On 21/01/21 22:32, Sean Christopherson wrote:
Coming back to this series, I wonder if the RCU approach is truly necessary to
get the desired scalability. If both zap_collapsible_sptes() and NX huge page
recovery zap_only_ leaf SPTEs, then the only path that can actually unlink a
shadow page while holding the lock for read is the page fault path that installs
a huge page over an existing shadow page.
Assuming the above analysis is correct, I think it's worth exploring alternatives
to using RCU to defer freeing the SP memory, e.g. promoting to a write lock in
the specific case of overwriting a SP (though that may not exist for rwlocks),
or maybe something entirely different?
You can do the deferred freeing with a short write-side critical section
to ensure all readers have terminated.
If the bool argument to handle_disconnected_tdp_mmu_page is true(*), the
pages would be added to an llist, instead of being freed immediately.
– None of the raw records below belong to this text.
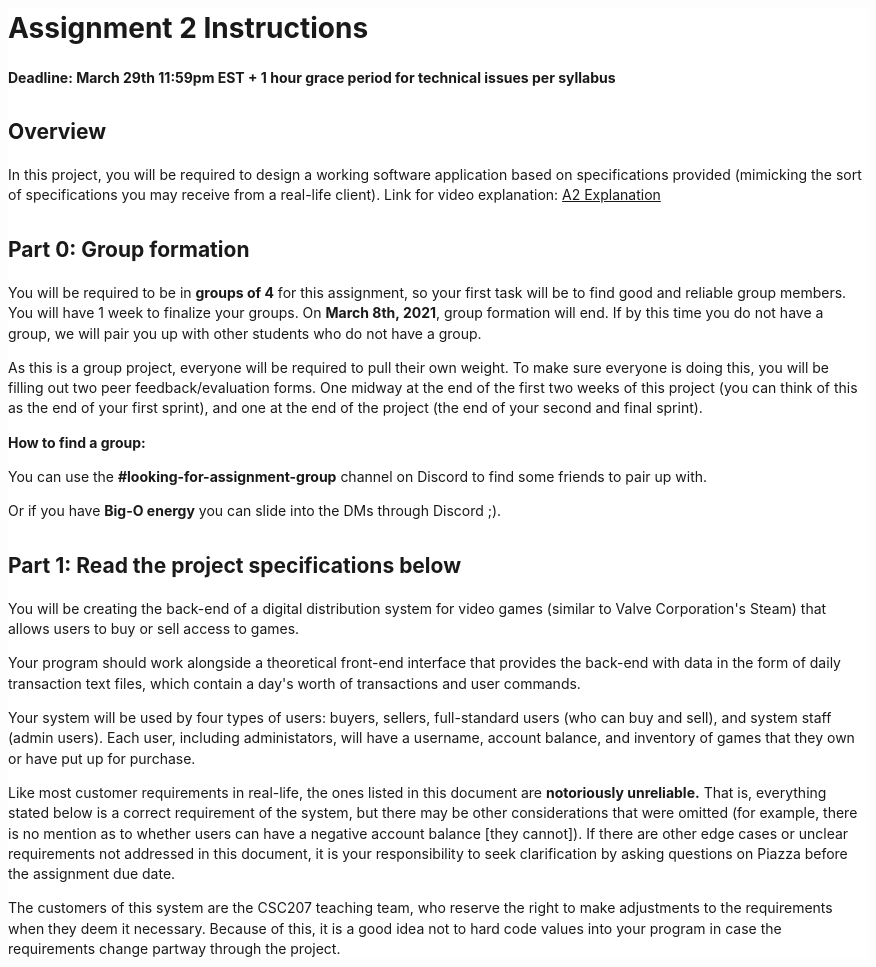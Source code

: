 # Assignment 2 Instructions

**Deadline: March 29th 11:59pm EST + 1 hour grace period for technical issues per syllabus**

## Overview

In this project, you will be required to design a working software application based on specifications provided (mimicking the sort of specifications you may receive from a real-life client).
Link for video explanation: [A2 Explanation](https://youtu.be/6oj9oQn79Ks)

## Part 0: Group formation

You will be required to be in **groups of 4** for this assignment, so your first task will be to find good and reliable group members.
You will have 1 week to finalize your groups.
On **March 8th, 2021**, group formation will end. If by this time you do not have a group, we will pair you up with other students who do not have a group.

As this is a group project, everyone will be required to pull their own weight.
To make sure everyone is doing this, you will be filling out two peer feedback/evaluation forms. One midway at the end of the first two weeks of this project (you can think of this as the end of your first sprint), and one at the end of the project (the end of your second and final sprint).

**How to find a group:**

You can use the **#looking-for-assignment-group** channel on Discord to find some friends to pair up with.

Or if you have **Big-O energy** you can slide into the DMs through Discord ;).

## Part 1: Read the project specifications below

You will be creating the back-end of a digital distribution system for video games (similar to Valve Corporation's Steam) that allows users to buy or sell access to games.

Your program should work alongside a theoretical front-end interface that provides the back-end with data in the form of daily transaction text files, which contain a day's worth of transactions and user commands.

Your system will be used by four types of users: buyers, sellers, full-standard users (who can buy and sell), and system staff (admin users). Each user, including administators, will have a username, account balance, and inventory of games that they own or have put up for purchase.

Like most customer requirements in real-life, the ones listed in this document are **notoriously unreliable.** That is, everything stated below is a correct requirement of the system, but there may be other considerations that were omitted (for example, there is no mention as to whether users can have a negative account balance [they cannot]). If there are other edge cases or unclear requirements not addressed in this document, it is your responsibility to seek clarification by asking questions on Piazza before the assignment due date.

The customers of this system are the CSC207 teaching team, who reserve the right to make adjustments to the requirements when they deem it necessary. Because of this, it is a good idea not to hard code values into your program in case the requirements change partway through the project.
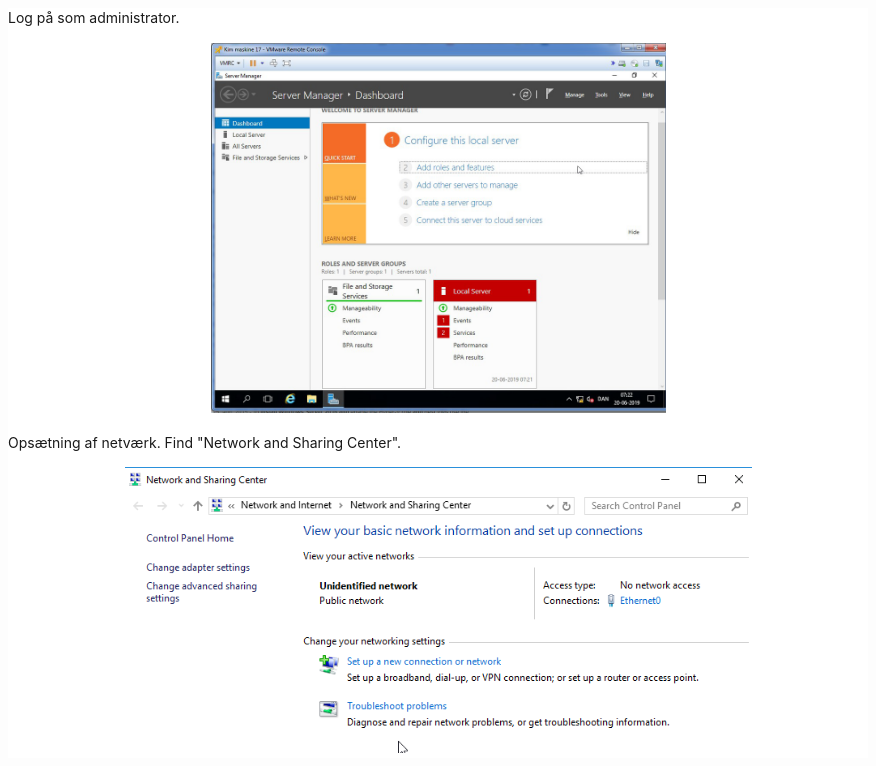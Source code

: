 Log på som administrator.

<div style="text-align: center;">
    <img src="media/image20.png" width="455" height="371" alt="Beskrivelse" />
</div>

Opsætning af netværk. Find "Network and Sharing Center".

<div style="text-align: center;">
    <img src="media/image21.png" width="627" height="286" alt="Beskrivelse" />
</div>
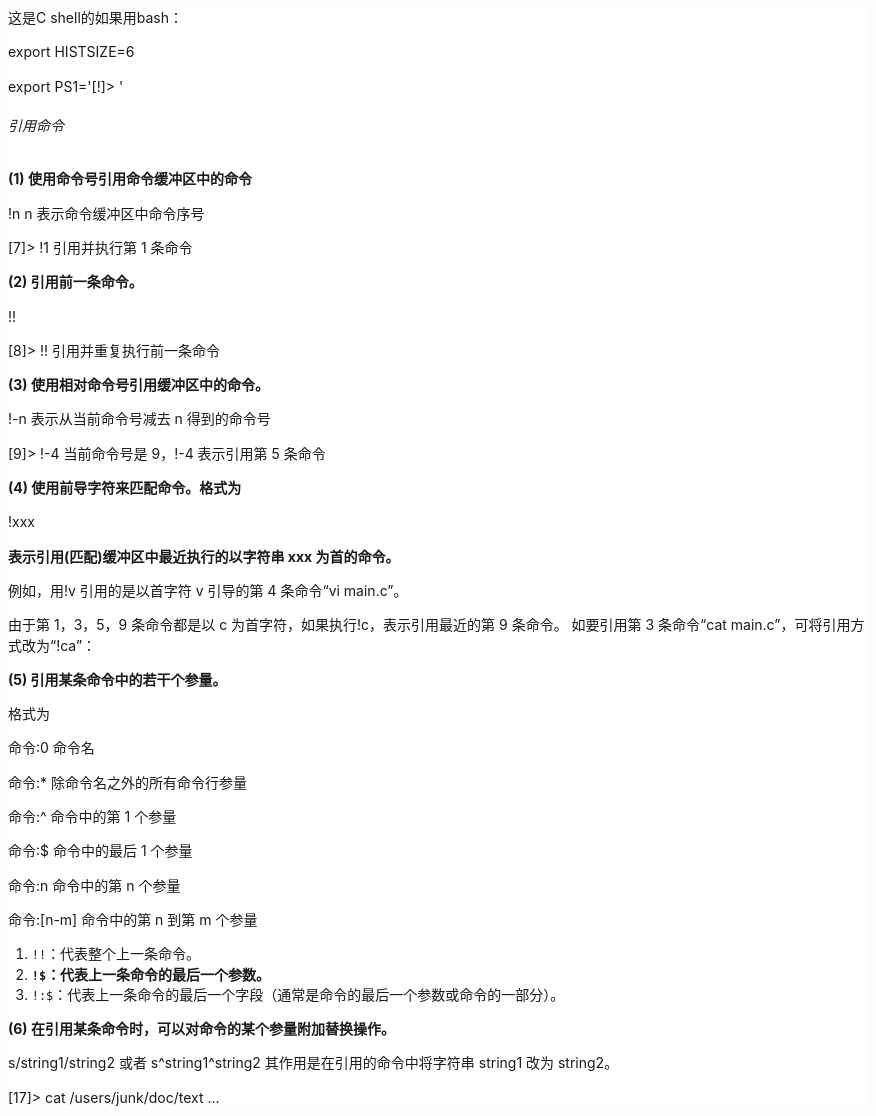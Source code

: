 这是C shell的如果用bash：

export HISTSIZE=6

export PS1='[\!]> '

###### 引用命令

**(1) 使用命令号引用命令缓冲区中的命令**

!n 				n 表示命令缓冲区中命令序号 

[7]> !1 		引用并执行第 1 条命令

**(2) 引用前一条命令。** 

!!  

[8]> !! 		引用并重复执行前一条命令

**(3) 使用相对命令号引用缓冲区中的命令。** 

!-n 				表示从当前命令号减去 n 得到的命令号 

[9]> !-4 		当前命令号是 9，!-4 表示引用第 5 条命令

**(4) 使用前导字符来匹配命令。格式为** 

!xxx 

**表示引用(匹配)缓冲区中最近执行的以字符串 xxx 为首的命令。** 

例如，用!v 引用的是以首字符 v 引导的第 4 条命令“vi main.c”。 

由于第 1，3，5，9 条命令都是以 c 为首字符，如果执行!c，表示引用最近的第 9 条命令。 如要引用第 3 条命令“cat main.c”，可将引用方式改为“!ca”：



**(5) 引用某条命令中的若干个参量。**

格式为 

命令:0 		命令名 

命令:* 		除命令名之外的所有命令行参量 

命令:^ 		命令中的第 1 个参量 

命令:$ 		命令中的最后 1 个参量

命令:n 		命令中的第 n 个参量  

命令:[n-m] 	命令中的第 n 到第 m 个参量

1. `!!`：代表整个上一条命令。
2. **`!$`：代表上一条命令的最后一个参数。**
3. `!:$`：代表上一条命令的最后一个字段（通常是命令的最后一个参数或命令的一部分）。



**(6) 在引用某条命令时，可以对命令的某个参量附加替换操作。** 

s/string1/string2 或者 s\^string1^string2 其作用是在引用的命令中将字符串 string1 改为 string2。 

[17]> cat /users/junk/doc/text  …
At the end of a shared critical section you would do
if (!llist_empty(&kvm->arch.tdp_mmu_disconnected_pages)) {
struct llist_node *first;
kvm_mmu_lock(kvm);
first = __list_del_all(&kvm->arch.tdp_mmu_disconnected_pages);
kvm_mmu_unlock(kvm);
/*
* All vCPUs have already stopped using the pages when
* their TLBs were flushed. The exclusive critical
* section above means that there can be no readers
* either.
*/
tdp_mmu_free_disconnected_pages(first);
}
So this is still deferred reclamation, but it's done by one of the vCPUs
rather than a worker RCU thread. This would replace patches 11/12/13
and probably would be implemented after patch 18.
Paolo
(*) this idea is what prompted the comment about s/atomic/shared/